# Instructions to follow:
Leave the pictures aside and copy all the data exactly.

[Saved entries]
********

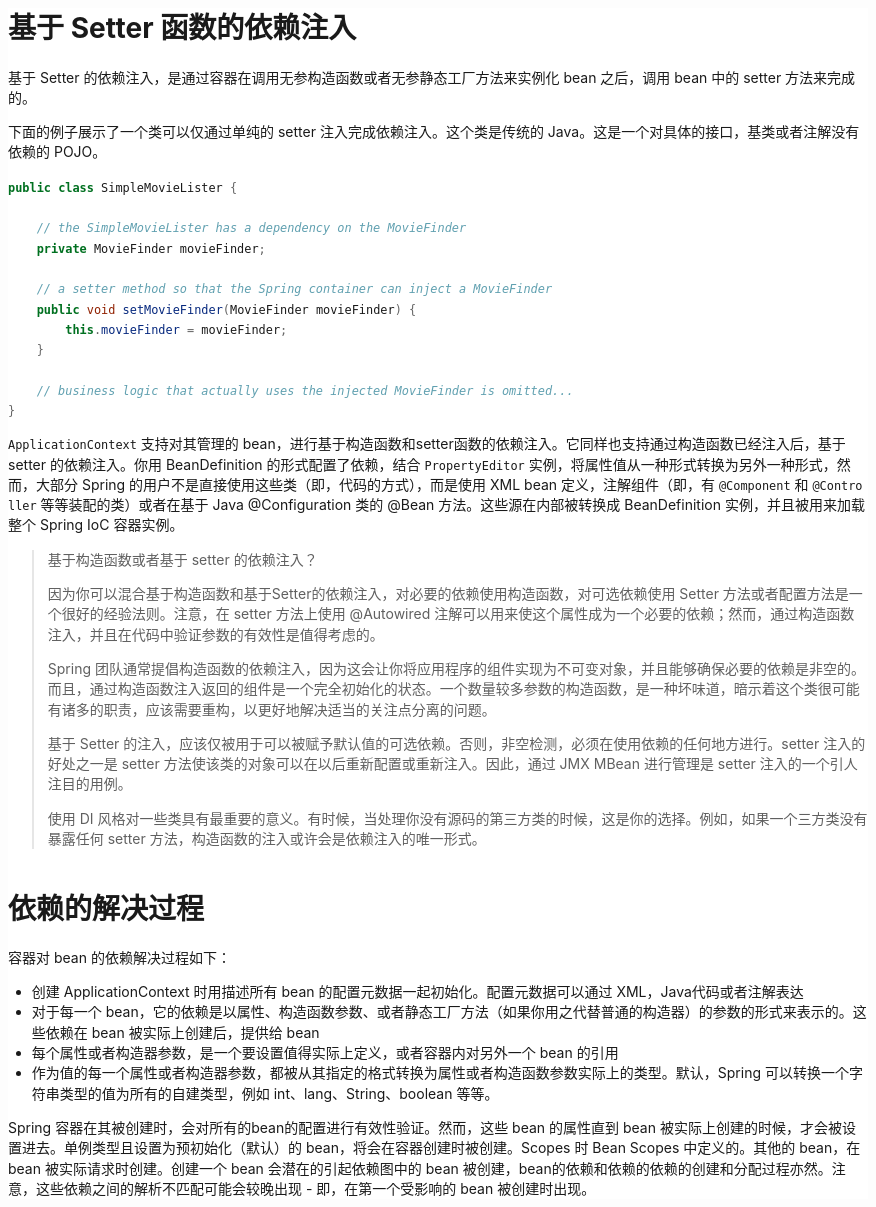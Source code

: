 # 基于 Setter 函数的依赖注入

基于 Setter 的依赖注入，是通过容器在调用无参构造函数或者无参静态工厂方法来实例化 bean 之后，调用 bean 中的 setter 方法来完成的。

下面的例子展示了一个类可以仅通过单纯的 setter 注入完成依赖注入。这个类是传统的 Java。这是一个对具体的接口，基类或者注解没有依赖的 POJO。

```Java
public class SimpleMovieLister {

	// the SimpleMovieLister has a dependency on the MovieFinder
	private MovieFinder movieFinder;

	// a setter method so that the Spring container can inject a MovieFinder
	public void setMovieFinder(MovieFinder movieFinder) {
		this.movieFinder = movieFinder;
	}

	// business logic that actually uses the injected MovieFinder is omitted...
}

```

`ApplicationContext` 支持对其管理的 bean，进行基于构造函数和setter函数的依赖注入。它同样也支持通过构造函数已经注入后，基于 setter 的依赖注入。你用 BeanDefinition 的形式配置了依赖，结合 `PropertyEditor` 实例，将属性值从一种形式转换为另外一种形式，然而，大部分 Spring 的用户不是直接使用这些类（即，代码的方式），而是使用 XML bean 定义，注解组件（即，有 `@Component` 和 `@Controller` 等等装配的类）或者在基于 Java @Configuration 类的 @Bean 方法。这些源在内部被转换成 BeanDefinition 实例，并且被用来加载整个 Spring IoC 容器实例。


> 基于构造函数或者基于 setter 的依赖注入？
>
> 因为你可以混合基于构造函数和基于Setter的依赖注入，对必要的依赖使用构造函数，对可选依赖使用 Setter 方法或者配置方法是一个很好的经验法则。注意，在 setter 方法上使用 @Autowired 注解可以用来使这个属性成为一个必要的依赖；然而，通过构造函数注入，并且在代码中验证参数的有效性是值得考虑的。
>
> Spring 团队通常提倡构造函数的依赖注入，因为这会让你将应用程序的组件实现为不可变对象，并且能够确保必要的依赖是非空的。而且，通过构造函数注入返回的组件是一个完全初始化的状态。一个数量较多参数的构造函数，是一种坏味道，暗示着这个类很可能有诸多的职责，应该需要重构，以更好地解决适当的关注点分离的问题。
>
> 基于 Setter 的注入，应该仅被用于可以被赋予默认值的可选依赖。否则，非空检测，必须在使用依赖的任何地方进行。setter 注入的好处之一是 setter 方法使该类的对象可以在以后重新配置或重新注入。因此，通过 JMX MBean 进行管理是 setter 注入的一个引人注目的用例。
>
> 使用 DI 风格对一些类具有最重要的意义。有时候，当处理你没有源码的第三方类的时候，这是你的选择。例如，如果一个三方类没有暴露任何 setter 方法，构造函数的注入或许会是依赖注入的唯一形式。

# 依赖的解决过程

容器对 bean 的依赖解决过程如下：

- 创建 ApplicationContext 时用描述所有 bean 的配置元数据一起初始化。配置元数据可以通过 XML，Java代码或者注解表达
- 对于每一个 bean，它的依赖是以属性、构造函数参数、或者静态工厂方法（如果你用之代替普通的构造器）的参数的形式来表示的。这些依赖在 bean 被实际上创建后，提供给 bean
- 每个属性或者构造器参数，是一个要设置值得实际上定义，或者容器内对另外一个 bean 的引用
- 作为值的每一个属性或者构造器参数，都被从其指定的格式转换为属性或者构造函数参数实际上的类型。默认，Spring 可以转换一个字符串类型的值为所有的自建类型，例如 int、lang、String、boolean 等等。

Spring 容器在其被创建时，会对所有的bean的配置进行有效性验证。然而，这些 bean 的属性直到 bean 被实际上创建的时候，才会被设置进去。单例类型且设置为预初始化（默认）的 bean，将会在容器创建时被创建。Scopes 时 Bean Scopes 中定义的。其他的 bean，在 bean 被实际请求时创建。创建一个 bean 会潜在的引起依赖图中的 bean 被创建，bean的依赖和依赖的依赖的创建和分配过程亦然。注意，这些依赖之间的解析不匹配可能会较晚出现 - 即，在第一个受影响的 bean 被创建时出现。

********

# Answer section:
Source code

: # 基于 Setter 函数的依赖注入

基于 Setter 的依赖注入，是通过容器在调用无参构造函数或者无参静态工厂方法来实例化 bean 之后，调用 bean 中的 setter 方法来完成的。

下面的例子展示了一个类可以仅通过单纯的 setter 注入完成依赖注入。这个类是传统的 Java。这是一个对具体的接口，基类或者注解没有依赖的 POJO。

```Java
public class SimpleMovieLister {

	// the SimpleMovieLister has a dependency on the MovieFinder
	private MovieFinder movieFinder;

	// a setter method so that the Spring container can inject a MovieFinder
	public void setMovieFinder(MovieFinder movieFinder) {
		this.movieFinder = movieFinder;
	}

	// business logic that actually uses the injected MovieFinder is omitted...
}

```

`ApplicationContext` 支持对其管理的 bean，进行基于构造函数和setter函数的依赖注入。它同样也支持通过构造函数已经注入后，基于 setter 的依赖注入。你用 BeanDefinition 的形式配置了依赖，结合 `PropertyEditor` 实例，将属性值从一种形式转换为另外一种形式，然而，大部分 Spring 的用户不是直接使用这些类（即，代码的方式），而是使用 XML bean 定义，注解组件（即，有 `@Component` 和 `@Controller` 等等装配的类）或者在基于 Java @Configuration 类的 @Bean 方法。这些源在内部被转换成 BeanDefinition 实例，并且被用来加载整个 Spring IoC 容器实例。


> 基于构造函数或者基于 setter 的依赖注入？
>
> 因为你可以混合基于构造函数和基于Setter的依赖注入，对必要的依赖使用构造函数，对可选依赖使用 Setter 方法或者配置方法是一个很好的经验法则。注意，在 setter 方法上使用 @Autowired 注解可以用来使这个属性成为一个必要的依赖；然而，通过构造函数注入，并且在代码中验证参数的有效性是值得考虑的。
>
> Spring 团队通常提倡构造函数的依赖注入，因为这会让你将应用程序的组件实现为不可变对象，并且能够确保必要的依赖是非空的。而且，通过构造函数注入返回的组件是一个完全初始化的状态。一个数量较多参数的构造函数，是一种坏味道，暗示着这个类很可能有诸多的职责，应该需要重构，以更好地解决适当的关注点分离的问题。
>
> 基于 Setter 的注入，应该仅被用于可以被赋予默认值的可选依赖。否则，非空检测，必须在使用依赖的任何地方进行。setter 注入的好处之一是 setter 方法使该类的对象可以在以后重新配置或重新注入。因此，通过 JMX MBean 进行管理是 setter 注入的一个引人注目的用例。
>
> 使用 DI 风格对一些类具有最重要的意义。有时候，当处理你没有源码的第三方类的时候，这是你的选择。例如，如果一个三方类没有暴露任何 setter 方法，构造函数的注入或许会是依赖注入的唯一形式。

# 依赖的解决过程

容器对 bean 的依赖解决过程如下：

- 创建 ApplicationContext 时用描述所有 bean 的配置元数据一起初始化。配置元数据可以通过 XML，Java代码或者注解表达
- 对于每一个 bean，它的依赖是以属性、构造函数参数、或者静态工厂方法（如果你用之代替普通的构造器）的参数的形式来表示的。这些依赖在 bean 被实际上创建后，提供给 bean
- 每个属性或者构造器参数，是一个要设置值得实际上定义，或者容器内对另外一个 bean 的引用
- 作为值的每一个属性或者构造器参数，都被从其指定的格式转换为属性或者构造函数参数实际上的类型。默认，Spring 可以转换一个字符串类型的值为所有的自建类型，例如 int、lang、String、boolean 等等。

Spring 容器在其被创建时，会对所有的bean的配置进行有效性验证。然而，这些 bean 的属性直到 bean 被实际上创建的时候，才会被设置进去。单例类型且设置为预初始化（默认）的 bean，将会在容器创建时被创建。Scopes 时 Bean Scopes 中定义的。其他的 bean，在 bean 被实际请求时创建。创建一个 bean 会潜在的引起依赖图中的 bean 被创建，bean的依赖和依赖的依赖的创建和分配过程亦然。注意，这些依赖之间的解析不匹配可能会较晚出现 - 即，在第一个受影响的 bean 被创建时出现。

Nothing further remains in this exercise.